One limitation of this study is that the global gene expression data following endoxifen exposure were derived from a breast cancer model, in which high ERα signaling is well established to promote tumor growth, which may not fully reflect the variable ERα/ERβ expression and signaling dynamics observed in GBM. In addition, the in vitro assays were performed in a single patient-derived GBM cell line (CRT435), and given the molecular and phenotypic heterogeneity of GBM, further studies across multiple GBM models with diverse receptor profiles will be necessary to determine whether these findings are broadly applicable. Nonetheless, endoxifen demonstrated cytotoxic and anti-proliferative effects in a GBM cell model, supporting its general anticancer molecular MOA. Additional experimental validation is necessary to confirm the identified changes in signaling pathways and specific genes, as well as to uncover new potential effects of endoxifen in the context of GBM.

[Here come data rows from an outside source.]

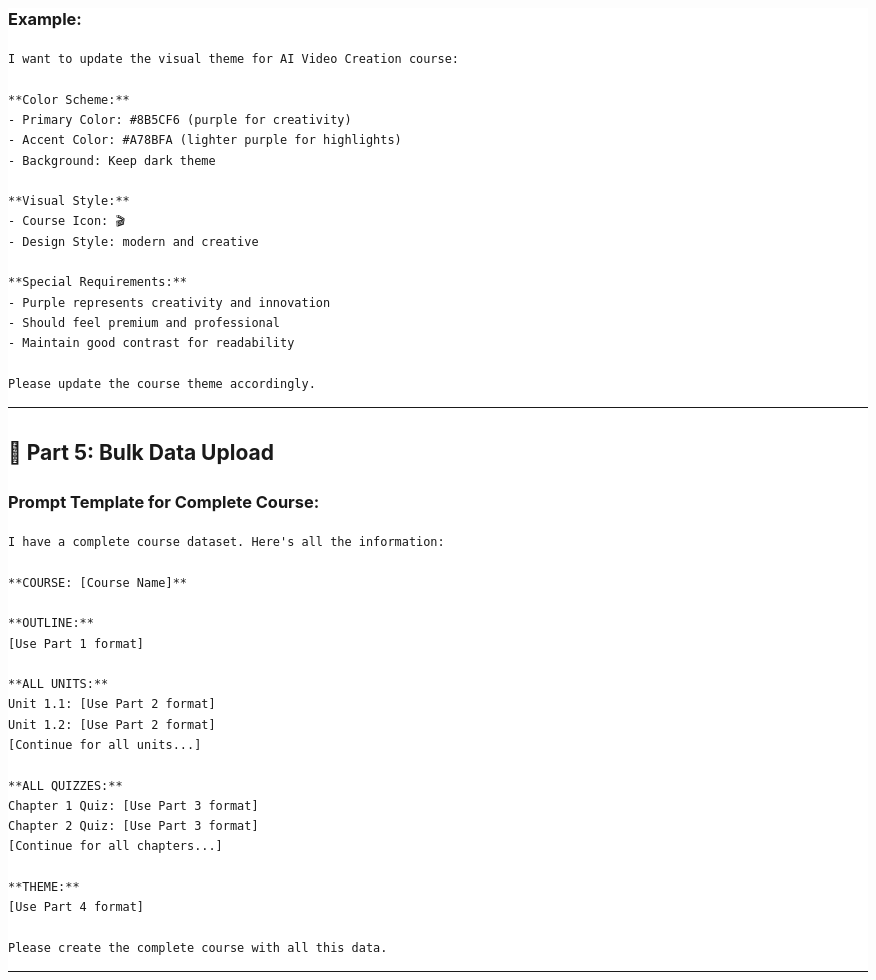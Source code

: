 ### **Example:**
```
I want to update the visual theme for AI Video Creation course:

**Color Scheme:**
- Primary Color: #8B5CF6 (purple for creativity)
- Accent Color: #A78BFA (lighter purple for highlights)
- Background: Keep dark theme

**Visual Style:**
- Course Icon: 🎬
- Design Style: modern and creative

**Special Requirements:**
- Purple represents creativity and innovation
- Should feel premium and professional
- Maintain good contrast for readability

Please update the course theme accordingly.
```

---

## 🚀 Part 5: Bulk Data Upload

### **Prompt Template for Complete Course:**
```
I have a complete course dataset. Here's all the information:

**COURSE: [Course Name]**

**OUTLINE:**
[Use Part 1 format]

**ALL UNITS:**
Unit 1.1: [Use Part 2 format]
Unit 1.2: [Use Part 2 format]
[Continue for all units...]

**ALL QUIZZES:**
Chapter 1 Quiz: [Use Part 3 format]
Chapter 2 Quiz: [Use Part 3 format]
[Continue for all chapters...]

**THEME:**
[Use Part 4 format]

Please create the complete course with all this data.
```

---
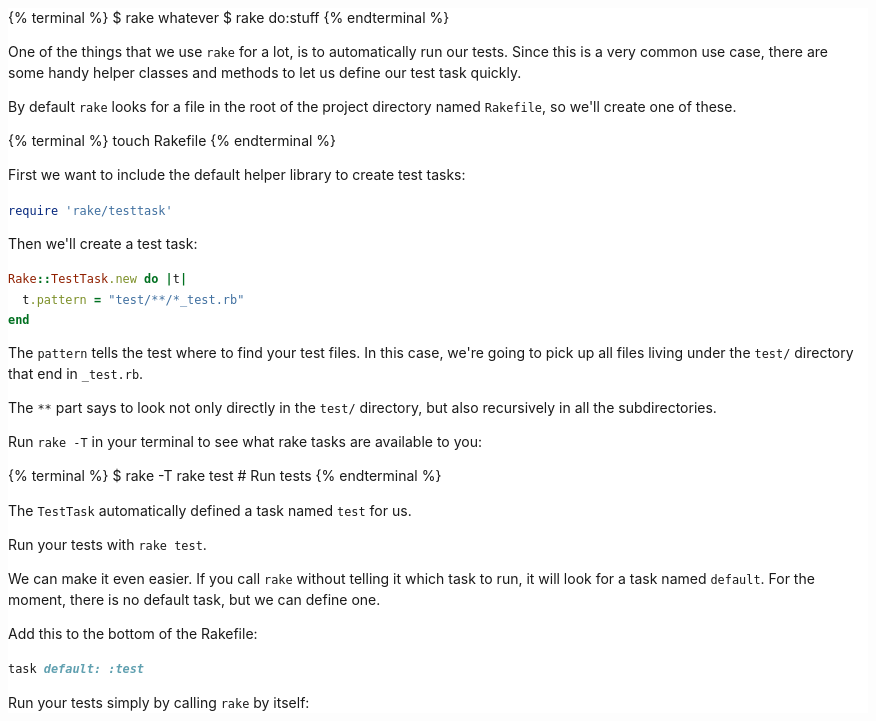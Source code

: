 {% terminal %}
$ rake whatever
$ rake do:stuff
{% endterminal %}

One of the things that we use `rake` for a lot, is to automatically run our
tests. Since this is a very common use case, there are some handy helper
classes and methods to let us define our test task quickly.

By default `rake` looks for a file in the root of the project directory named
`Rakefile`, so we'll create one of these.

{% terminal %}
touch Rakefile
{% endterminal %}

First we want to include the default helper library to create test tasks:

```ruby
require 'rake/testtask'
```

Then we'll create a test task:

```ruby
Rake::TestTask.new do |t|
  t.pattern = "test/**/*_test.rb"
end
```

The `pattern` tells the test where to find your test files. In this case,
we're going to pick up all files living under the `test/` directory that end
in `_test.rb`.

The `**` part says to look not only directly in the `test/` directory, but
also recursively in all the subdirectories.

Run `rake -T` in your terminal to see what rake tasks are available to you:

{% terminal %}
$ rake -T
rake test  # Run tests
{% endterminal %}

The `TestTask` automatically defined a task named `test` for us.

Run your tests with `rake test`.

We can make it even easier. If you call `rake` without telling it which task
to run, it will look for a task named `default`. For the moment, there is no
default task, but we can define one.

Add this to the bottom of the Rakefile:

```ruby
task default: :test
```

Run your tests simply by calling `rake` by itself:
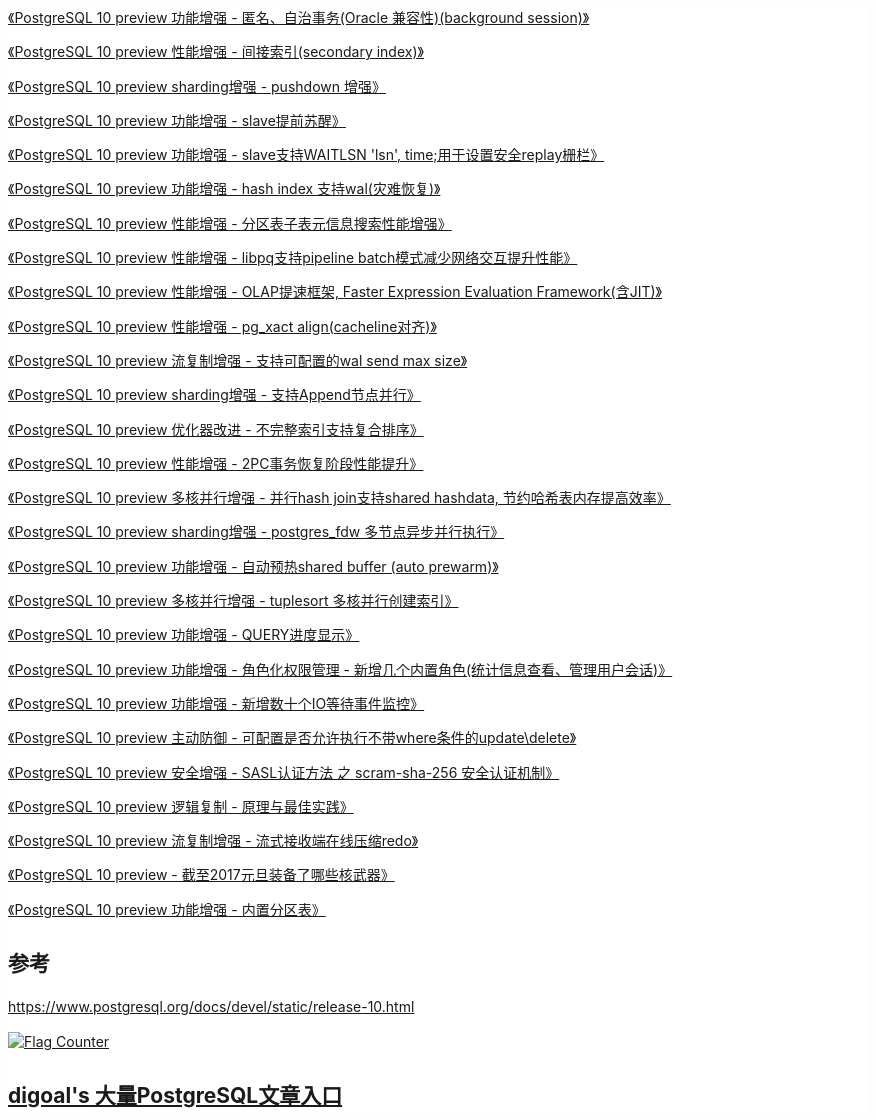 [《PostgreSQL 10 preview 功能增强 - 匿名、自治事务(Oracle 兼容性)(background session)》](../201703/20170312_22.md)      
    
[《PostgreSQL 10 preview 性能增强 - 间接索引(secondary index)》](../201703/20170312_21.md)      
    
[《PostgreSQL 10 preview sharding增强 - pushdown 增强》](../201703/20170312_20.md)      
    
[《PostgreSQL 10 preview 功能增强 - slave提前苏醒》](../201703/20170312_19.md)      
    
[《PostgreSQL 10 preview 功能增强 - slave支持WAITLSN 'lsn', time;用于设置安全replay栅栏》](../201703/20170312_18.md)      
    
[《PostgreSQL 10 preview 功能增强 - hash index 支持wal(灾难恢复)》](../201703/20170312_17.md)      
    
[《PostgreSQL 10 preview 性能增强 - 分区表子表元信息搜索性能增强》](../201703/20170312_16.md)      
    
[《PostgreSQL 10 preview 性能增强 - libpq支持pipeline batch模式减少网络交互提升性能》](../201703/20170312_15.md)      
    
[《PostgreSQL 10 preview 性能增强 - OLAP提速框架, Faster Expression Evaluation Framework(含JIT)》](../201703/20170312_14.md)      
    
[《PostgreSQL 10 preview 性能增强 - pg_xact align(cacheline对齐)》](../201703/20170312_13.md)      
    
[《PostgreSQL 10 preview 流复制增强 - 支持可配置的wal send max size》](../201703/20170312_12.md)      
    
[《PostgreSQL 10 preview sharding增强 - 支持Append节点并行》](../201703/20170312_11.md)      
    
[《PostgreSQL 10 preview 优化器改进 - 不完整索引支持复合排序》](../201703/20170312_10.md)      
    
[《PostgreSQL 10 preview 性能增强 - 2PC事务恢复阶段性能提升》](../201703/20170312_09.md)      
    
[《PostgreSQL 10 preview 多核并行增强 - 并行hash join支持shared hashdata, 节约哈希表内存提高效率》](../201703/20170312_08.md)      
    
[《PostgreSQL 10 preview sharding增强 - postgres_fdw 多节点异步并行执行》](../201703/20170312_07.md)      
    
[《PostgreSQL 10 preview 功能增强 - 自动预热shared buffer (auto prewarm)》](../201703/20170312_06.md)      
    
[《PostgreSQL 10 preview 多核并行增强 - tuplesort 多核并行创建索引》](../201703/20170312_05.md)      
    
[《PostgreSQL 10 preview 功能增强 - QUERY进度显示》](../201703/20170312_04.md)      
    
[《PostgreSQL 10 preview 功能增强 - 角色化权限管理 - 新增几个内置角色(统计信息查看、管理用户会话)》](../201703/20170312_03.md)      
    
[《PostgreSQL 10 preview 功能增强 - 新增数十个IO等待事件监控》](../201703/20170312_02.md)      
    
[《PostgreSQL 10 preview 主动防御 - 可配置是否允许执行不带where条件的update\delete》](../201703/20170312_01.md)      
    
[《PostgreSQL 10 preview 安全增强 - SASL认证方法 之 scram-sha-256 安全认证机制》](../201703/20170309_01.md)      
    
[《PostgreSQL 10 preview 逻辑复制 - 原理与最佳实践》](../201702/20170227_01.md)      
    
[《PostgreSQL 10 preview 流复制增强 - 流式接收端在线压缩redo》](../201702/20170205_02.md)      
    
[《PostgreSQL 10 preview - 截至2017元旦装备了哪些核武器》](../201701/20170101_01.md)      
    
[《PostgreSQL 10 preview 功能增强 - 内置分区表》](../201612/20161215_01.md)      
    
## 参考    
https://www.postgresql.org/docs/devel/static/release-10.html     
  
<a rel="nofollow" href="http://info.flagcounter.com/h9V1"  ><img src="http://s03.flagcounter.com/count/h9V1/bg_FFFFFF/txt_000000/border_CCCCCC/columns_2/maxflags_12/viewers_0/labels_0/pageviews_0/flags_0/"  alt="Flag Counter"  border="0"  ></a>  
  
  
  
  
  
  
## [digoal's 大量PostgreSQL文章入口](https://github.com/digoal/blog/blob/master/README.md "22709685feb7cab07d30f30387f0a9ae")
  
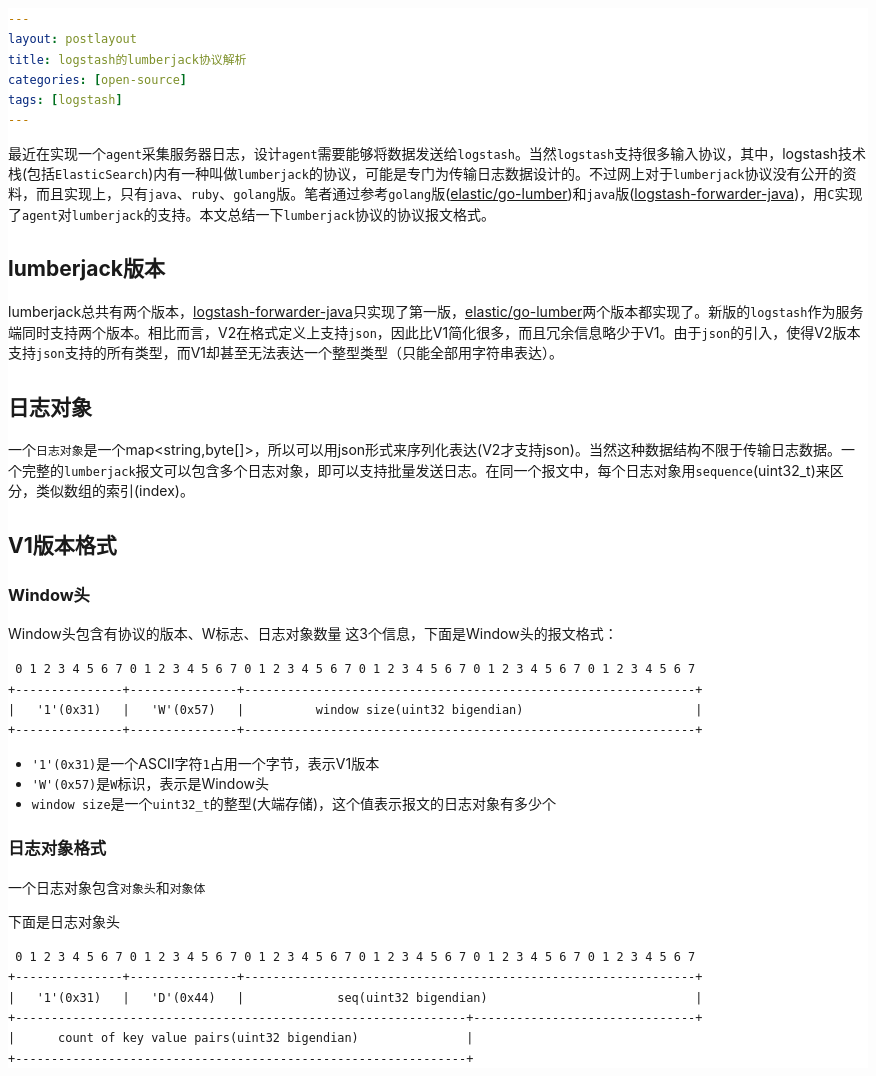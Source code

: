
 ```yaml
---
layout: postlayout
title: logstash的lumberjack协议解析
categories: [open-source]
tags: [logstash]
---
```


最近在实现一个`agent`采集服务器日志，设计`agent`需要能够将数据发送给`logstash`。当然`logstash`支持很多输入协议，其中，logstash技术栈(包括`ElasticSearch`)内有一种叫做`lumberjack`的协议，可能是专门为传输日志数据设计的。不过网上对于`lumberjack`协议没有公开的资料，而且实现上，只有`java`、`ruby`、`golang`版。笔者通过参考`golang`版([elastic/go-lumber](https://github.com/elastic/go-lumber))和`java`版([logstash-forwarder-java](https://github.com/didfet/logstash-forwarder-java))，用`C`实现了`agent`对`lumberjack`的支持。本文总结一下`lumberjack`协议的协议报文格式。

## lumberjack版本

lumberjack总共有两个版本，[logstash-forwarder-java](https://github.com/didfet/logstash-forwarder-java)只实现了第一版，[elastic/go-lumber](https://github.com/elastic/go-lumber)两个版本都实现了。新版的`logstash`作为服务端同时支持两个版本。相比而言，V2在格式定义上支持`json`，因此比V1简化很多，而且冗余信息略少于V1。由于`json`的引入，使得V2版本支持`json`支持的所有类型，而V1却甚至无法表达一个整型类型（只能全部用字符串表达）。

## 日志对象

一个`日志对象`是一个map<string,byte[]>，所以可以用json形式来序列化表达(V2才支持json)。当然这种数据结构不限于传输日志数据。一个完整的`lumberjack`报文可以包含多个日志对象，即可以支持批量发送日志。在同一个报文中，每个日志对象用`sequence`(uint32_t)来区分，类似数组的索引(index)。

## V1版本格式

### Window头

Window头包含有协议的版本、W标志、日志对象数量 这3个信息，下面是Window头的报文格式：

```
 0 1 2 3 4 5 6 7 0 1 2 3 4 5 6 7 0 1 2 3 4 5 6 7 0 1 2 3 4 5 6 7 0 1 2 3 4 5 6 7 0 1 2 3 4 5 6 7
+---------------+---------------+---------------------------------------------------------------+
|   '1'(0x31)   |   'W'(0x57)   |          window size(uint32 bigendian)                        |
+---------------+---------------+---------------------------------------------------------------+
```

- `'1'(0x31)`是一个ASCII字符`1`占用一个字节，表示V1版本
- `'W'(0x57)`是`W`标识，表示是Window头
- `window size`是一个`uint32_t`的整型(大端存储)，这个值表示报文的日志对象有多少个

### 日志对象格式

一个日志对象包含`对象头`和`对象体`

下面是日志对象头

```
 0 1 2 3 4 5 6 7 0 1 2 3 4 5 6 7 0 1 2 3 4 5 6 7 0 1 2 3 4 5 6 7 0 1 2 3 4 5 6 7 0 1 2 3 4 5 6 7
+---------------+---------------+---------------------------------------------------------------+
|   '1'(0x31)   |   'D'(0x44)   |             seq(uint32 bigendian)                             |
+---------------------------------------------------------------+-------------------------------+
|      count of key value pairs(uint32 bigendian)               |
+---------------------------------------------------------------+
```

Another limitation of the current study is its predominant reliance on mRNA changes, which may be challenging to translate to the protein level due to the lack of correlation between mRNA and protein expression, caused by internal adaptive mechanisms such as translational offsetting96. This phenomenon is particularly documented for estrogen-regulated transcripts97 and may significantly affect the analysis of estrogen-dependent mechanisms. Nonetheless, this study underscores the utility of transcriptomic data in analyzing drug mechanisms and highlights the potential of integrating multi-omics data, including proteomics and metabolomics, to achieve a more comprehensive understanding of molecular effects. Future studies will integrate proteomic and metabolomic analyses to complement transcriptomic data and provide a more comprehensive understanding of endoxifen’s effects in GBM.

Conclusions

In summary, this study provides preliminary evidence for the potential of repurposing endoxifen as a novel therapeutic agent for GBM. The comprehensive computational and experimental analyses highlight the versatility of endoxifen’s MOA and its ability to modulate key signaling pathways involved in GBM progression. These findings pave the way for further preclinical and clinical investigations to validate the efficacy of endoxifen in GBM treatment and potentially improve the prognosis for patients with this devastating disease.